According to Fitch, Access Bank’s National Long-Term Rating balances its leading franchise against weaker core capitalisation and profitability than higher-rated peers.
Again, Access Bank’s IDRs, it said, are driven by its standalone creditworthiness, as expressed by its ‘b- ‘Viability Rating (VR).
Access Bank is Nigeria’s largest bank group, accounting for 16% of banking system assets at end-2022.
According to Fitch, it has acquired several small banks in other Sub-Saharan African countries in recent years, in line with its African expansion strategy.
It expects acquisitions to continue, strengthening Access Bank’s franchise and geographical diversification.

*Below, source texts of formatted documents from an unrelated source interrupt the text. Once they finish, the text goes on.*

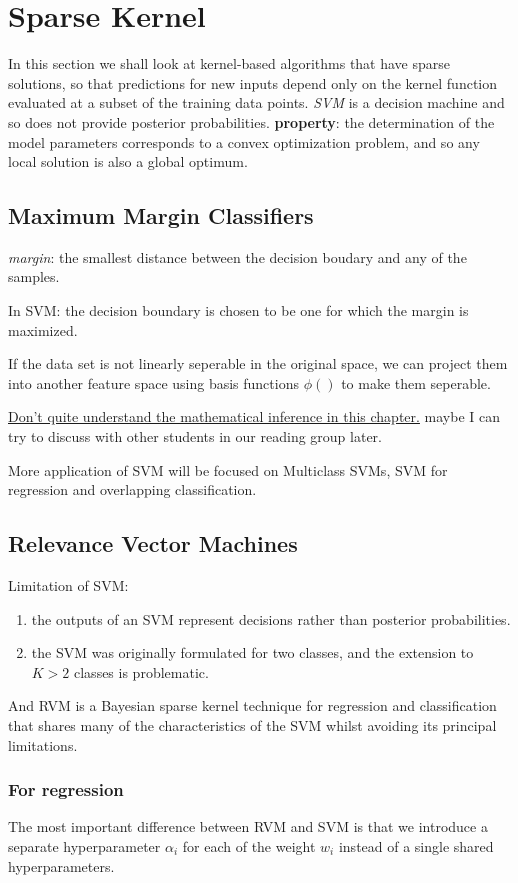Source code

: \documentclass[a4paper]{book}
\begin{document}
\section{Sparse Kernel}
In this section we shall look at kernel-based algorithms that have sparse solutions, so that predictions for new inputs depend only on the kernel function evaluated at a subset of the training data points.\newline
\emph{SVM} is a decision machine and so does not provide posterior probabilities.
\textbf{property}: the  determination of the model parameters corresponds to a convex optimization problem, and so any local solution is also a global optimum.
\subsection{Maximum Margin Classifiers}
\emph{margin}: the smallest distance between the decision boudary and any of the samples.

In SVM: the decision boundary is chosen to be one for which the margin is maximized.

If the data set is not linearly seperable in the original space, we can project them into another feature space using basis functions $\phi()$  to make them seperable.

\uline{Don't quite understand the mathematical inference in this chapter.}  maybe I can try to discuss with other students in our reading group later.

More application of SVM will be focused on Multiclass SVMs, SVM for regression and overlapping classification.
\subsection{Relevance Vector Machines}
Limitation of SVM:
\begin{enumerate}
  \item the outputs of an SVM represent decisions rather than posterior probabilities.
  \item  the SVM was originally formulated for two classes, and the extension to $K > 2$ classes is problematic.
\end{enumerate}

And RVM is a Bayesian sparse kernel technique for regression and classification that shares many of the characteristics of the SVM whilst avoiding its principal limitations.

\subsubsection{For regression}
The most important difference between RVM and SVM is that we introduce a separate hyperparameter $\alpha_i$ for each of the weight $w_i$ instead of a single shared hyperparameters.
\end{document}
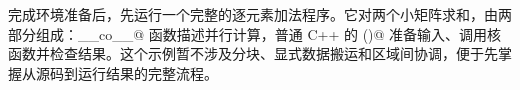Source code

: 完成环境准备后，先运行一个完整的逐元素加法程序。它对两个小矩阵求和，由两部分组成：\co@__co__@ 函数描述并行计算，普通 C++ 的 \co@main()@ 准备输入、调用核函数并检查结果。这个示例暂不涉及分块、显式数据搬运和区域间协调，便于先掌握从源码到运行结果的完整流程。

It has a record of integrating domestic acquisitions but the large number of cross-border acquisitions creates execution risks and may pressure capital.
High Sovereign Exposure
Fitch said the single-obligor credit concentration is high, with the 20 largest loans representing 193% of Fitch Core Capital (FCC) at end-2022.
Oil and gas exposure (23% of gross loans at end-2022) is material but lower than at other domestic systemically important banks (D-SIB).
Fitch added that Nigeria sovereign exposure through securities and CBN cash reserves is very high relative to FCC (over 600% at end-2022).
Challenging operating environment
It noted that bankscontinue to contend with US dollar shortages and the Central Bank of Nigeria’s (CBN) highly burdensome cash reserve requirement.
It therefore expects reform progress under the new administration, including elimination of fuel subsidies and gradual liberalization of the naira.
However, there is a risk of a sharp depreciation due to the large disparity between the official and parallel exchange rates.